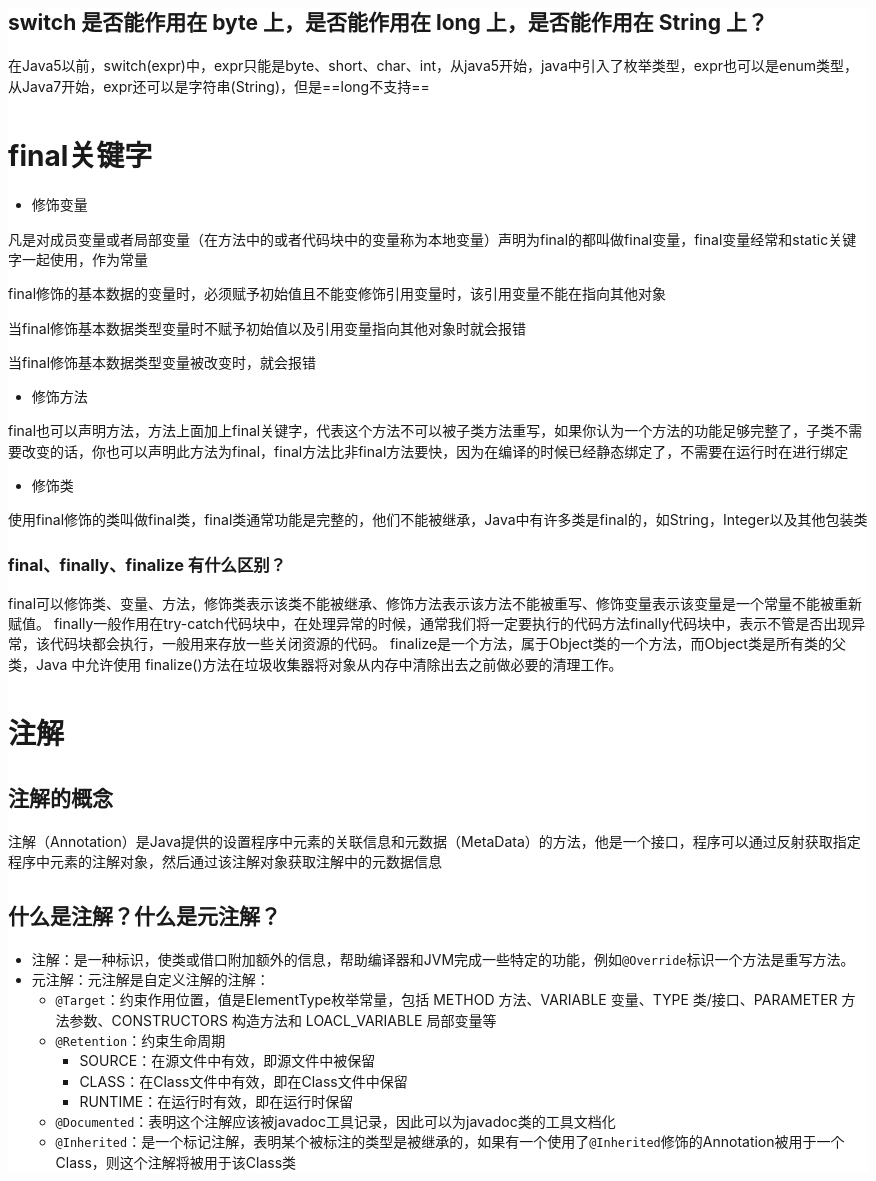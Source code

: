 ## switch 是否能作用在 byte 上，是否能作用在 long 上，是否能作用在 String 上？

在Java5以前，switch(expr)中，expr只能是byte、short、char、int，从java5开始，java中引入了枚举类型，expr也可以是enum类型，从Java7开始，expr还可以是字符串(String)，但是==long不支持==

# final关键字

- 修饰变量

凡是对成员变量或者局部变量（在方法中的或者代码块中的变量称为本地变量）声明为final的都叫做final变量，final变量经常和static关键字一起使用，作为常量

final修饰的基本数据的变量时，必须赋予初始值且不能变修饰引用变量时，该引用变量不能在指向其他对象

当final修饰基本数据类型变量时不赋予初始值以及引用变量指向其他对象时就会报错

当final修饰基本数据类型变量被改变时，就会报错

- 修饰方法

final也可以声明方法，方法上面加上final关键字，代表这个方法不可以被子类方法重写，如果你认为一个方法的功能足够完整了，子类不需要改变的话，你也可以声明此方法为final，final方法比非final方法要快，因为在编译的时候已经静态绑定了，不需要在运行时在进行绑定

- 修饰类

使用final修饰的类叫做final类，final类通常功能是完整的，他们不能被继承，Java中有许多类是final的，如String，Integer以及其他包装类

### final、finally、finalize 有什么区别？

final可以修饰类、变量、方法，修饰类表示该类不能被继承、修饰方法表示该方法不能被重写、修饰变量表示该变量是一个常量不能被重新赋值。
finally一般作用在try-catch代码块中，在处理异常的时候，通常我们将一定要执行的代码方法finally代码块中，表示不管是否出现异常，该代码块都会执行，一般用来存放一些关闭资源的代码。
finalize是一个方法，属于Object类的一个方法，而Object类是所有类的父类，Java 中允许使用 finalize()方法在垃圾收集器将对象从内存中清除出去之前做必要的清理工作。



# 注解

## 注解的概念

注解（Annotation）是Java提供的设置程序中元素的关联信息和元数据（MetaData）的方法，他是一个接口，程序可以通过反射获取指定程序中元素的注解对象，然后通过该注解对象获取注解中的元数据信息

## 什么是注解？什么是元注解？

- 注解：是一种标识，使类或借口附加额外的信息，帮助编译器和JVM完成一些特定的功能，例如`@Override`标识一个方法是重写方法。
- 元注解：元注解是自定义注解的注解：
  - `@Target`：约束作用位置，值是ElementType枚举常量，包括 METHOD 方法、VARIABLE 变量、TYPE 类/接口、PARAMETER 方法参数、CONSTRUCTORS 构造方法和 LOACL_VARIABLE 局部变量等
  - `@Retention`：约束生命周期
    - SOURCE：在源文件中有效，即源文件中被保留
    - CLASS：在Class文件中有效，即在Class文件中保留
    - RUNTIME：在运行时有效，即在运行时保留
  - `@Documented`：表明这个注解应该被javadoc工具记录，因此可以为javadoc类的工具文档化
  - `@Inherited`：是一个标记注解，表明某个被标注的类型是被继承的，如果有一个使用了`@Inherited`修饰的Annotation被用于一个Class，则这个注解将被用于该Class类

■ ■ ■ ■ ■

> _WORK REQUEST_
Scan the listing above. Collect all lines with the word "finalize".

> _ANSWER SPACE_
### final、finally、finalize 有什么区别？
finalize是一个方法，属于Object类的一个方法，而Object类是所有类的父类，Java 中允许使用 finalize()方法在垃圾收集器将对象从内存中清除出去之前做必要的清理工作。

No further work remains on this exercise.